[What you are asked to do]:
Each line from the one holding "to Greece 埃尔金大理石雕像之交还希腊" to the end of the data below must be output verbatim, with no other lines.

[Records to use]:
○ ○ ○

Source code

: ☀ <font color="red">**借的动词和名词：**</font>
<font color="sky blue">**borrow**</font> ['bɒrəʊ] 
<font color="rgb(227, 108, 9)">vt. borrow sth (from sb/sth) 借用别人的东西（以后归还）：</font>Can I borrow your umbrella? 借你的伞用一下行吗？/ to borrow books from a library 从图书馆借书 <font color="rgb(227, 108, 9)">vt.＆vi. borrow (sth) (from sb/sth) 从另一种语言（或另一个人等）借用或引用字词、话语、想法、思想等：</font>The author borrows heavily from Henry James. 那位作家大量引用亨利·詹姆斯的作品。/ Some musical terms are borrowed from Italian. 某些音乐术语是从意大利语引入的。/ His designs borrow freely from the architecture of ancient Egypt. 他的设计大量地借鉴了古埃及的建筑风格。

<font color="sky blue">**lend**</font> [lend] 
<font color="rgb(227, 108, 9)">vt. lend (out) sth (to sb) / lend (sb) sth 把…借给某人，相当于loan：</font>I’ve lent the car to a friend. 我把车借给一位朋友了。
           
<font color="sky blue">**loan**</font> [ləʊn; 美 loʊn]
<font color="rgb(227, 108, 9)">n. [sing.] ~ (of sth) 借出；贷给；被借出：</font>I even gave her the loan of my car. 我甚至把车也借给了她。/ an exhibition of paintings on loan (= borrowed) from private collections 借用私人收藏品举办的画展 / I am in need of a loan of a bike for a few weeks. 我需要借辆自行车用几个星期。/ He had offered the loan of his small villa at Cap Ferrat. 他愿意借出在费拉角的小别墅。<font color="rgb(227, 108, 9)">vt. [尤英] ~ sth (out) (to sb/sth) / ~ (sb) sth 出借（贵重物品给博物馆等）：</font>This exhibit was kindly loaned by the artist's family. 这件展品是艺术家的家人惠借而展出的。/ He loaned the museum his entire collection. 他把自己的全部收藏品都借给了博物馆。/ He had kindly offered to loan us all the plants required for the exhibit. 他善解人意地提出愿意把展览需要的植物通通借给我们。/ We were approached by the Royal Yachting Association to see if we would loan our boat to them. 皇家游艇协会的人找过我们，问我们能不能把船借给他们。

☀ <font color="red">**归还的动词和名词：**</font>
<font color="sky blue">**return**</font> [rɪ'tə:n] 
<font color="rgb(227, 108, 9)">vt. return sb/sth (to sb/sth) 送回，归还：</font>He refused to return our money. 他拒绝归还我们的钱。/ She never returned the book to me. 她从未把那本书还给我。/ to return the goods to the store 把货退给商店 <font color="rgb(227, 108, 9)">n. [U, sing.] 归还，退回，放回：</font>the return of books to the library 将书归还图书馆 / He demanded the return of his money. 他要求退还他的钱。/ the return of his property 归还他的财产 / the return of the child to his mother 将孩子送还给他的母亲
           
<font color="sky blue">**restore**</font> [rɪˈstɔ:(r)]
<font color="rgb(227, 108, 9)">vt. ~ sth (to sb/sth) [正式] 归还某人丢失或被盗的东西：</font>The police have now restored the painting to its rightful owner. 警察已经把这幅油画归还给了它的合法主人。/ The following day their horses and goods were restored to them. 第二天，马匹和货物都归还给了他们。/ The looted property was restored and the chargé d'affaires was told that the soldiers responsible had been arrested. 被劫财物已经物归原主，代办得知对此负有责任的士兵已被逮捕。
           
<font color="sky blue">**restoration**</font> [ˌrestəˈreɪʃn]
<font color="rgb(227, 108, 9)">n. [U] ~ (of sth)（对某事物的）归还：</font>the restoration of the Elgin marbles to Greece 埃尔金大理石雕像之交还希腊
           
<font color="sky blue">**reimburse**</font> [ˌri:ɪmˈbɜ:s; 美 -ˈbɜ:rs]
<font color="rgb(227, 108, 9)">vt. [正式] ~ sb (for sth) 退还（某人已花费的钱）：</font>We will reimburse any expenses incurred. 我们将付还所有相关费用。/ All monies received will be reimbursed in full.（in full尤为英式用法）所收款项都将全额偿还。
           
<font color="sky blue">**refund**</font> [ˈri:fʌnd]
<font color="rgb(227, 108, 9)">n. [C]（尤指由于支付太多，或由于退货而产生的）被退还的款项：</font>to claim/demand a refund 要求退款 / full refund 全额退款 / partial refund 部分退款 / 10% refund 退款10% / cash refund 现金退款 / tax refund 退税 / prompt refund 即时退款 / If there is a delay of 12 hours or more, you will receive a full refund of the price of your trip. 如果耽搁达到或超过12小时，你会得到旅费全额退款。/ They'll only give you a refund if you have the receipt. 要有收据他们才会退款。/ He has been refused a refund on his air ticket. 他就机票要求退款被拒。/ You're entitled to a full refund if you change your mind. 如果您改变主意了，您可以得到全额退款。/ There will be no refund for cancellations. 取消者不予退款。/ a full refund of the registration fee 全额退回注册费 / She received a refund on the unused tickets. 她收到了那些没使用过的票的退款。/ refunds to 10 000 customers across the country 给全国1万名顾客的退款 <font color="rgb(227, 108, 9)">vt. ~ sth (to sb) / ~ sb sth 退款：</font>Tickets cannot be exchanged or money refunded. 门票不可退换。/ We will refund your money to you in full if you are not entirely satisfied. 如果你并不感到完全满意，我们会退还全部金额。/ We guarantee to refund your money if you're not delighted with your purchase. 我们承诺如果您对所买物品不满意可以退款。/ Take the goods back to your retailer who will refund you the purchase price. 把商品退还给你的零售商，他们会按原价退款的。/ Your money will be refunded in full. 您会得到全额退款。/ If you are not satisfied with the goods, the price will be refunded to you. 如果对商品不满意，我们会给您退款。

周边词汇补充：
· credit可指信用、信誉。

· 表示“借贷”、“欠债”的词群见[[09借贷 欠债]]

○ ○ ○

[Final answer]:
<font color="rgb(227, 108, 9)">n. [U] ~ (of sth)（对某事物的）归还：</font>the restoration of the Elgin marbles to Greece 埃尔金大理石雕像之交还希腊
           
<font color="sky blue">**reimburse**</font> [ˌri:ɪmˈbɜ:s; 美 -ˈbɜ:rs]
<font color="rgb(227, 108, 9)">vt. [正式] ~ sb (for sth) 退还（某人已花费的钱）：</font>We will reimburse any expenses incurred. 我们将付还所有相关费用。/ All monies received will be reimbursed in full.（in full尤为英式用法）所收款项都将全额偿还。
           
<font color="sky blue">**refund**</font> [ˈri:fʌnd]
<font color="rgb(227, 108, 9)">n. [C]（尤指由于支付太多，或由于退货而产生的）被退还的款项：</font>to claim/demand a refund 要求退款 / full refund 全额退款 / partial refund 部分退款 / 10% refund 退款10% / cash refund 现金退款 / tax refund 退税 / prompt refund 即时退款 / If there is a delay of 12 hours or more, you will receive a full refund of the price of your trip. 如果耽搁达到或超过12小时，你会得到旅费全额退款。/ They'll only give you a refund if you have the receipt. 要有收据他们才会退款。/ He has been refused a refund on his air ticket. 他就机票要求退款被拒。/ You're entitled to a full refund if you change your mind. 如果您改变主意了，您可以得到全额退款。/ There will be no refund for cancellations. 取消者不予退款。/ a full refund of the registration fee 全额退回注册费 / She received a refund on the unused tickets. 她收到了那些没使用过的票的退款。/ refunds to 10 000 customers across the country 给全国1万名顾客的退款 <font color="rgb(227, 108, 9)">vt. ~ sth (to sb) / ~ sb sth 退款：</font>Tickets cannot be exchanged or money refunded. 门票不可退换。/ We will refund your money to you in full if you are not entirely satisfied. 如果你并不感到完全满意，我们会退还全部金额。/ We guarantee to refund your money if you're not delighted with your purchase. 我们承诺如果您对所买物品不满意可以退款。/ Take the goods back to your retailer who will refund you the purchase price. 把商品退还给你的零售商，他们会按原价退款的。/ Your money will be refunded in full. 您会得到全额退款。/ If you are not satisfied with the goods, the price will be refunded to you. 如果对商品不满意，我们会给您退款。

周边词汇补充：
· credit可指信用、信誉。

· 表示“借贷”、“欠债”的词群见[[09借贷 欠债]]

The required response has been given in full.